On Sun, 25 May 2008, Chris Travers wrote:

> On Sat, May 24, 2008 at 2:51 PM, Luke <..hidden..> wrote:
> > On Sat, 24 May 2008, beamends wrote:
> >
> >> But how to deal with VAT (sales tax)?  If I have to deal with that
> >> separately I'm in danger of missing something.
> >
> > I don't know how things work with VAT, but here, the vendor puts sales tax
> > right on the receipt, and collects it.  So it is an expense to me.
> >
> > Therefore, on the AP Transaction, it is just another line item, attributed
> > to a different expense account.
> 
> Actually a liability account, but otherwise what you say is accurate.
> > I'm guessing that VAT works differently, however, or you would have
> > already done that, as indicated below.
> 
> Part of the issue has to do with how various taxes are actually
> accounted.  In the US, I would track sales tax paid in the total of
> the invoice if possible, and if not, track it to a different expense
> account.  In some other countries, it would be tracked against the
> same account that handles it.  The reason is that in some countries,
> tax you pay as a business upstream counts against tax you otherwise
> would owe.  So this is something where if, in doubt, you should
> discuss with your accountant.

Cases A and C being handled approximately the same way: by posting the VAT 
as a line item on the AP transaction, and unchecking the tax box.  I 
should think, anyway.

> >> Sorry to rant, but I've wasted three days now just trying to enter one
> >> fuel receipt - all I want to do is:
> >>
> >> Purchases->Expenses->Vehicle Expenses->Fuel
> >
> > Oh, how straight forward, and therefore impossible, that would be.
> 
> Nothing prevents someone from building screens to automate this sort
> of entry, but they are not a part of the current system.  Furthermore,
> unless the specific expense is extremely frequent, the only thing that
> is accomplished would be menu clutter.  And, unless the expense is
> extremely frequent for virtually every user, there is no point
> burdening everyone with it.  So I can't imagine this sort of thing
> being added to the main application.

It is straight forward from a usage prospective.  Impossible from a 
practicality one, for the reasons you mention.  Almost every business will 
have a different variation of this need.  Me, for example: doing this for 
fuel would be of no use what so ever, but having a "canned" transaction 
with a few variables which could be changed in the moment, would be great 
for domain name purchases; received interest payments on money market 
accounts and such; and monthly payments to vendors which are always 
identical except for transaction verification number (source/memo) and 
amount.

It would be quite nice to setup some sort of easily configured way to 
arrange transactions like this--filling in several variables in a stored 
manner, giving it a menu selectable name, and leaving a few variables left 
for prompting.  I have been half-heartedly trying to figure a way of 
pulling this off since early days with SL, but the transaction model 
currently in use just does not make this easy.

[.]
> > Of course, that would would work, if VAT was charged like sales tax is
> > here.  I'm guessing that you need something more complex, like our use
> > tax, wherein you pay instead of the vendor.
> 
> Use tax is somewhat beyond what LSMB can currently automate.  To
> properly handle use tax, you need to track converting for-sale
> inventory to internal use.  This means selling the item to yourself.

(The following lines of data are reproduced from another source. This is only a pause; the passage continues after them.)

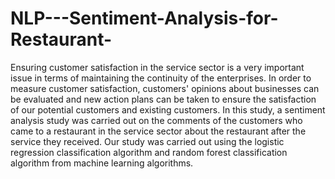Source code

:# NLP---Sentiment-Analysis-for-Restaurant-

Ensuring customer satisfaction in the service sector is a very important issue in terms of maintaining the continuity of the enterprises. In order to measure customer satisfaction, customers' opinions about businesses can be evaluated and new action plans can be taken to ensure the satisfaction of our potential customers and existing customers. In this study, a sentiment analysis study was carried out on the comments of the customers who came to a restaurant in the service sector about the restaurant after the service they received. Our study was carried out using the logistic regression classification algorithm and random forest classification algorithm from machine learning algorithms.
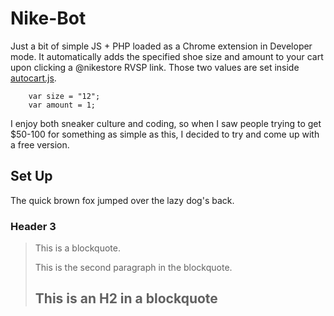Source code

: Nike-Bot
========
Just a bit of simple JS + PHP loaded as a Chrome extension in Developer mode. It automatically adds the specified shoe size and amount to your cart upon clicking a @nikestore RVSP link. Those two values are set inside [autocart.js](/chrome-extension/autocart.js).

        var size = "12";
        var amount = 1;

I enjoy both sneaker culture and coding, so when I saw people trying to get $50-100 for something as simple as this, I decided to try and come up with a free version. 


Set Up
---------------------

The quick brown fox jumped over the lazy
dog's back.

### Header 3

> This is a blockquote.
> 
> This is the second paragraph in the blockquote.
>
> ## This is an H2 in a blockquote
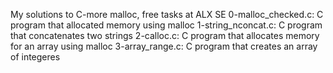 My solutions to C-more malloc, free tasks at ALX SE
0-malloc_checked.c: C program that allocated memory using malloc
1-string_nconcat.c: C program that concatenates two strings
2-calloc.c: C program that allocates memory for an array using malloc
3-array_range.c: C program that creates an array of integeres
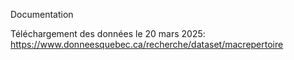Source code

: Documentation

Téléchargement des données le 20 mars 2025: https://www.donneesquebec.ca/recherche/dataset/macrepertoire

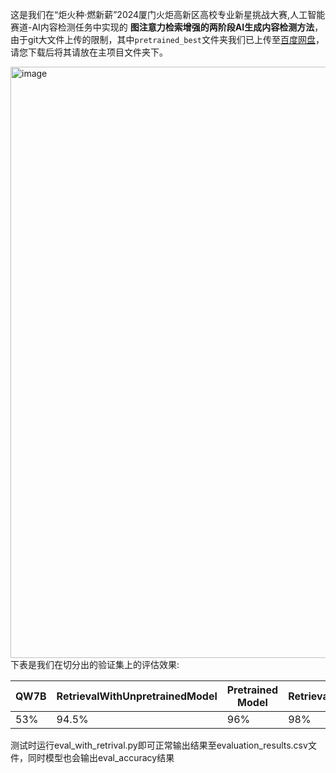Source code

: 
这是我们在“炬火种·燃新薪”2024厦门火炬高新区高校专业新星挑战大赛,人工智能赛道-AI内容检测任务中实现的 __图注意力检索增强的两阶段AI生成内容检测方法__，
由于git大文件上传的限制，其中`pretrained_best`文件夹我们已上传至[百度网盘](https://pan.baidu.com/s/1_1UEOKBfp36iufE2q0ZCZg?pwd=8888)，请您下载后将其请放在主项目文件夹下。


<img width="946" alt="image" src="https://github.com/user-attachments/assets/da9f8325-4b83-4b08-b8b4-863604752b7c">
下表是我们在切分出的验证集上的评估效果:

| QW7B | RetrievalWithUnpretrainedModel | Pretrained Model | RetrievalWithPretrainedModel |
|------|--------------------------------|------------------|------------------------------|
| 53%  | 94.5%                          | 96%              | 98%                          |

测试时运行eval_with_retrival.py即可正常输出结果至evaluation_results.csv文件，同时模型也会输出eval_accuracy结果
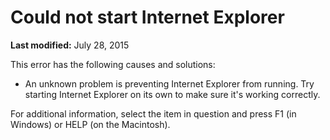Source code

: 
# Could not start Internet Explorer

 **Last modified:** July 28, 2015

This error has the following causes and solutions:




- An unknown problem is preventing Internet Explorer from running. Try starting Internet Explorer on its own to make sure it's working correctly.
    

For additional information, select the item in question and press F1 (in Windows) or HELP (on the Macintosh).
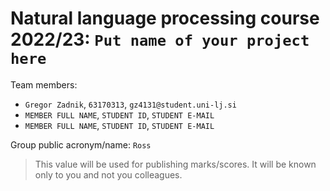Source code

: # Natural language processing course 2022/23: `Put name of your project here`

Team members:
 * `Gregor Zadnik`, `63170313`, `gz4131@student.uni-lj.si`
 * `MEMBER FULL NAME`, `STUDENT ID`, `STUDENT E-MAIL`
 * `MEMBER FULL NAME`, `STUDENT ID`, `STUDENT E-MAIL`
 
Group public acronym/name: `Ross`
 > This value will be used for publishing marks/scores. It will be known only to you and not you colleagues.
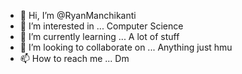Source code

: - 👋 Hi, I’m @RyanManchikanti
- 👀 I’m interested in ... Computer Science
- 🌱 I’m currently learning ... A lot of stuff
- 💞️ I’m looking to collaborate on ...  Anything just hmu 
- 📫 How to reach me ... Dm

<!---
RyanManchikanti/RyanManchikanti is a ✨ special ✨ repository because its `README.md` (this file) appears on your GitHub profile.
You can click the Preview link to take a look at your changes.
--->
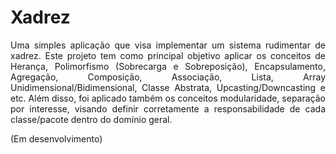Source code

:# Xadrez
<p align="justify">Uma simples aplicação que visa implementar um sistema rudimentar de xadrez. Este projeto tem como principal objetivo aplicar os conceitos de Herança, Polimorfismo (Sobrecarga e Sobreposição), Encapsulamento, Agregação, Composição, Associação, Lista, Array Unidimensional/Bidimensional, Classe Abstrata, Upcasting/Downcasting e etc. Além disso, foi aplicado também os conceitos modularidade, separação por interesse, visando definir corretamente a responsabilidade de cada classe/pacote dentro do domínio geral.</p>

(Em desenvolvimento)
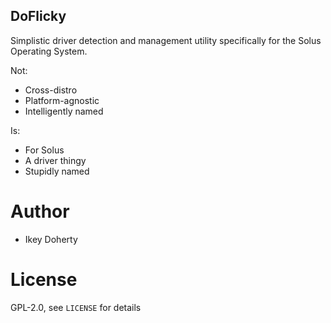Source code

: DoFlicky
--------

Simplistic driver detection and management utility specifically for the Solus
Operating System.

Not:

 * Cross-distro
 * Platform-agnostic
 * Intelligently named

Is:

 * For Solus
 * A driver thingy
 * Stupidly named


Author
======

 - Ikey Doherty

License
=======

GPL-2.0, see `LICENSE` for details
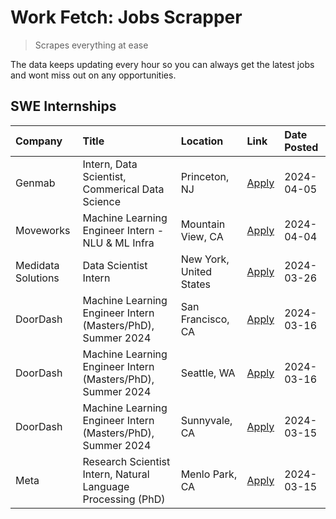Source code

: # Work Fetch: Jobs Scrapper
> Scrapes everything at ease

The data keeps updating every hour so you can always get the latest jobs and wont miss out on any opportunities.

## SWE Internships
<!--START_SECTION:workfetch-->
| Company            | Title                                                        | Location                | Link                                                                                                                                                                                                                                                                   | Date Posted   |
|:-------------------|:-------------------------------------------------------------|:------------------------|:-----------------------------------------------------------------------------------------------------------------------------------------------------------------------------------------------------------------------------------------------------------------------|:--------------|
| Genmab             | Intern, Data Scientist, Commerical Data Science              | Princeton, NJ           | [Apply](https://www.linkedin.com/jobs/view/intern-data-scientist-commerical-data-science-at-genmab-3887818362?position=4&pageNum=0&refId=d2iKDP0hCQ8hTiND7sYbzg%3D%3D&trackingId=LCYjeB9F4hRWyZwjT5ue0w%3D%3D&trk=public_jobs_jserp-result_search-card)                | 2024-04-05    |
| Moveworks          | Machine Learning Engineer Intern - NLU & ML Infra            | Mountain View, CA       | [Apply](https://www.linkedin.com/jobs/view/machine-learning-engineer-intern-nlu-ml-infra-at-moveworks-3885205610?position=10&pageNum=0&refId=d2iKDP0hCQ8hTiND7sYbzg%3D%3D&trackingId=xy77sMfSpvPzku%2BdMLFgoA%3D%3D&trk=public_jobs_jserp-result_search-card)          | 2024-04-04    |
| Medidata Solutions | Data Scientist Intern                                        | New York, United States | [Apply](https://www.linkedin.com/jobs/view/data-scientist-intern-at-medidata-solutions-3810253704?position=7&pageNum=0&refId=d2iKDP0hCQ8hTiND7sYbzg%3D%3D&trackingId=MucWtyDBeNIHR5D3vcRPOA%3D%3D&trk=public_jobs_jserp-result_search-card)                            | 2024-03-26    |
| DoorDash           | Machine Learning Engineer Intern (Masters/PhD), Summer 2024  | San Francisco, CA       | [Apply](https://www.linkedin.com/jobs/view/machine-learning-engineer-intern-masters-phd-summer-2024-at-doordash-3736457737?position=5&pageNum=0&refId=d2iKDP0hCQ8hTiND7sYbzg%3D%3D&trackingId=MXAKzBLNDG78xfs0yDkMEA%3D%3D&trk=public_jobs_jserp-result_search-card)   | 2024-03-16    |
| DoorDash           | Machine Learning Engineer Intern (Masters/PhD), Summer 2024  | Seattle, WA             | [Apply](https://www.linkedin.com/jobs/view/machine-learning-engineer-intern-masters-phd-summer-2024-at-doordash-3736455966?position=11&pageNum=0&refId=d2iKDP0hCQ8hTiND7sYbzg%3D%3D&trackingId=RsdPErnwyiaAOMr4jKQVDg%3D%3D&trk=public_jobs_jserp-result_search-card)  | 2024-03-16    |
| DoorDash           | Machine Learning Engineer Intern (Masters/PhD), Summer 2024  | Sunnyvale, CA           | [Apply](https://www.linkedin.com/jobs/view/machine-learning-engineer-intern-masters-phd-summer-2024-at-doordash-3736454973?position=3&pageNum=0&refId=d2iKDP0hCQ8hTiND7sYbzg%3D%3D&trackingId=XdhQ5s9xJwwR%2FzRkj9A6Yw%3D%3D&trk=public_jobs_jserp-result_search-card) | 2024-03-15    |
| Meta               | Research Scientist Intern, Natural Language Processing (PhD) | Menlo Park, CA          | [Apply](https://www.linkedin.com/jobs/view/research-scientist-intern-natural-language-processing-phd-at-meta-3858718375?position=8&pageNum=0&refId=d2iKDP0hCQ8hTiND7sYbzg%3D%3D&trackingId=xJhxNt3%2Bh10740cSlAJgjQ%3D%3D&trk=public_jobs_jserp-result_search-card)    | 2024-03-15    |
<!--END_SECTION:workfetch-->
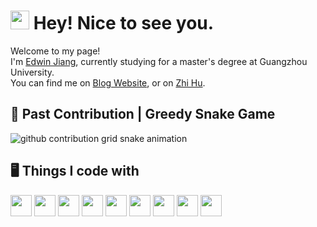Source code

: <h1><img src="https://emojis.slackmojis.com/emojis/images/1531849430/4246/blob-sunglasses.gif?1531849430" width="30"/> Hey! Nice to see you.</h1>

<p>Welcome to my page! </br> I'm <a href="http://edwin-jiang.com/"> Edwin Jiang</a>, currently studying for a master's degree at Guangzhou University.</br>You can find me on <a href="http://edwin-jiang.com/">Blog Website</a>,  or on <a href="https://www.zhihu.com/people/xia_2">Zhi Hu</a>.</p>

<h2>🐍 Past Contribution | Greedy Snake Game</h2>

<picture>
  <source media="(prefers-color-scheme: dark)" srcset="https://raw.githubusercontent.com/xia-2/xia-2/output/github-contribution-grid-snake-dark.svg">
  <source media="(prefers-color-scheme: light)" srcset="https://raw.githubusercontent.com/xia-2/xia-2/output/github-contribution-grid-snake.svg">
  <img alt="github contribution grid snake animation" src="https://raw.githubusercontent.com/xia-2/xia-2/output/github-contribution-grid-snake.svg">
</picture>

<h2>🖥️ Things I code with</h2>

<!--ICONS: https://devicon.dev/ -->

<div style="display:flex;gap:4px;">

<img src="https://cdn.jsdelivr.net/gh/devicons/devicon/icons/java/java-original-wordmark.svg" width="34"/>

<img src="https://cdn.jsdelivr.net/gh/devicons/devicon/icons/go/go-original.svg" width="34" />

<img src="https://cdn.jsdelivr.net/gh/devicons/devicon/icons/typescript/typescript-original.svg" width="34" />

<img src="https://cdn.jsdelivr.net/gh/devicons/devicon/icons/vuejs/vuejs-original.svg" width="34" />
          
                   
<img src="https://cdn.jsdelivr.net/gh/devicons/devicon/icons/react/react-original.svg" width="34" />


<img src="https://cdn.jsdelivr.net/gh/devicons/devicon/icons/vscode/vscode-original.svg" width="34" />


<img src="https://cdn.jsdelivr.net/gh/devicons/devicon/icons/redis/redis-plain-wordmark.svg" width="34" />

<img src="https://cdn.jsdelivr.net/gh/devicons/devicon/icons/docker/docker-original-wordmark.svg" width="34" />


<img src="https://cdn.jsdelivr.net/gh/devicons/devicon/icons/mysql/mysql-plain-wordmark.svg" width="34"/>
          
                    
</div>

<!-- <div style="display:flex;">
    <div style="flex:50%;"><a href="https://github.com/xia-2"><img src="https://github-readme-stats.vercel.app/api?username=xia-2&show_icons=true&theme=tokyonight" alt="Anurag's GitHub stats"></a></div>
    <div style="flex:50%;"><a href="https://github.com/anuraghazra/github-readme-stats"><img src="https://github-readme-stats.vercel.app/api/top-langs/?username=xia-2&theme=tokyonight&layout=compact&langs_count=8" alt="Top Langs"></a></div>
</div> -->

<!-- <p align="center">
  <samp>
    <a href= "https://antfu.me">me</a> .
    <a href="https://antfu.me/posts">blog</a> .
    <a href="https://antfu.me/projects">projects</a> .
    <a href="https://antfu.me/talks">talks</a> .
    <a href="https://antfu.me/podcasts">podcasts</a> .
    <a href="https://100.antfu.me">compform</a> .
    <a href="https://m.webtoo.ls/@antfu">mastodon</a> .
    <a href="https://twitter.com/antfu7">tweets</a> .
    <a href="https://chat.antfu.me">discord</a> .
    <a href="https://instagram.com/antfu7">instagram</a> .
    <a href="https://github.com/sponsors/antfu">sponsor</a>
  </samp>
</p> -->
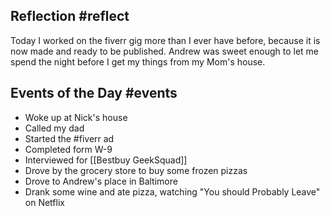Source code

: ## Reflection #reflect
Today I worked on the fiverr gig more than I ever have before, because it is now made and ready to be published. Andrew was sweet enough to let me spend the night before I get my things from my Mom's house. 


## Events of the Day #events 
- Woke up at Nick's house
- Called my dad
- Started the #fiverr ad
- Completed form W-9
- Interviewed for [[Bestbuy GeekSquad]]
- Drove by the grocery store to buy some frozen pizzas
- Drove to Andrew's place in Baltimore
- Drank some wine and ate pizza, watching "You should Probably Leave" on Netflix


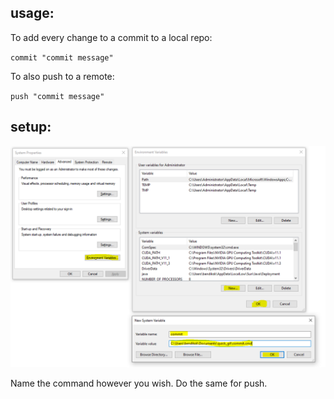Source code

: ## usage:

To add every change to a commit to a local repo: 

`commit "commit message"`

To also push to a remote: 

`push "commit message"`

## setup:

![add_environment_var.png](add_environment_var.png?raw=true)

Name the command however you wish. Do the same for push.

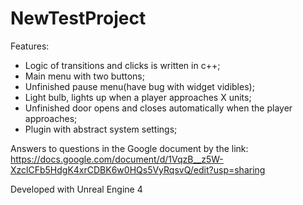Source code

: # NewTestProject

Features:
- Logic of transitions and clicks is written in c++;
- Main menu with two buttons;
- Unfinished pause menu(have bug with widget vidibles);
- Light bulb, lights up when a player approaches X units;
- Unfinished door opens and closes automatically when the player approaches;
- Plugin with abstract system settings;

Answers to questions in the Google document by the link: https://docs.google.com/document/d/1VqzB__z5W-XzclCFb5HdgK4xrCDBK6w0HQs5VyRqsvQ/edit?usp=sharing

Developed with Unreal Engine 4
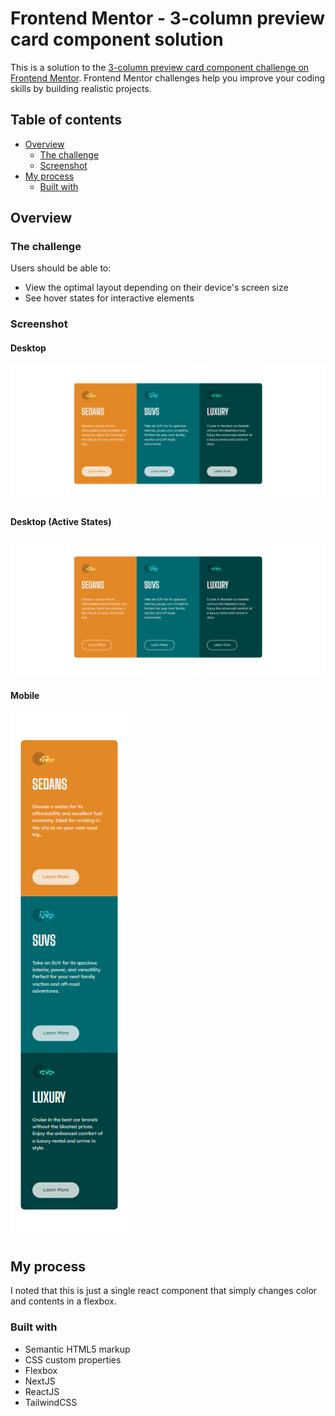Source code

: # Frontend Mentor - 3-column preview card component solution

This is a solution to the [3-column preview card component challenge on Frontend Mentor](https://www.frontendmentor.io/challenges/3column-preview-card-component-pH92eAR2-). Frontend Mentor challenges help you improve your coding skills by building realistic projects. 

## Table of contents

- [Overview](#overview)
  - [The challenge](#the-challenge)
  - [Screenshot](#screenshot)
- [My process](#my-process)
  - [Built with](#built-with)


## Overview

### The challenge

Users should be able to:

- View the optimal layout depending on their device's screen size
- See hover states for interactive elements

### Screenshot

#### Desktop
![](./public/desktop.png)
#### Desktop (Active States)
![](./public/active.png)

#### Mobile
![](./public/mobile.png)

## My process
I noted that this is just a single react component that simply changes color and contents in a flexbox. 
### Built with

- Semantic HTML5 markup
- CSS custom properties
- Flexbox
- NextJS
- ReactJS
- TailwindCSS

As I note below: the idea of "inventory for internal use" is currently a 
foreign concept in LSMB.

> I expect we will eventually tackle this, but at the moment there are
> more fundamental issues we are working on.  Patches are, of course,
> welcome.

I try to limit my complaints to things I think can actually be solved in a 
reasonable manner.  This has never been a complaint of mine with either SL 
or LSMB, because I can not think of any way to really automate it more 
than entering a GL or some other transaction, which is the current method.  
Maybe that is my failure of imagination, but the variables in use tax are 
a bit humano-centric.

As I write that, a possible method has sprung fully formed into mind.:)

It would require something I _have_ wanted for a while: a difference 
between acquisition of sales inventory, and capital inventory.

If you record every time the flag is changed from tracking to non-tracking 
(sales to capital inventory), or the inventory is moved between categories 
(depending on how it is implemented), you would be able to run an 
"inventory transition" report, with a use tax option calculated against 
your current sales tax accounts.
You would then at least have the proper amount to apply against the sales 
tax account, and with a per-item check box, you could select which use tax 
line items you actually want turned into a liability.

Rather imperfect, but it seems like a potential method.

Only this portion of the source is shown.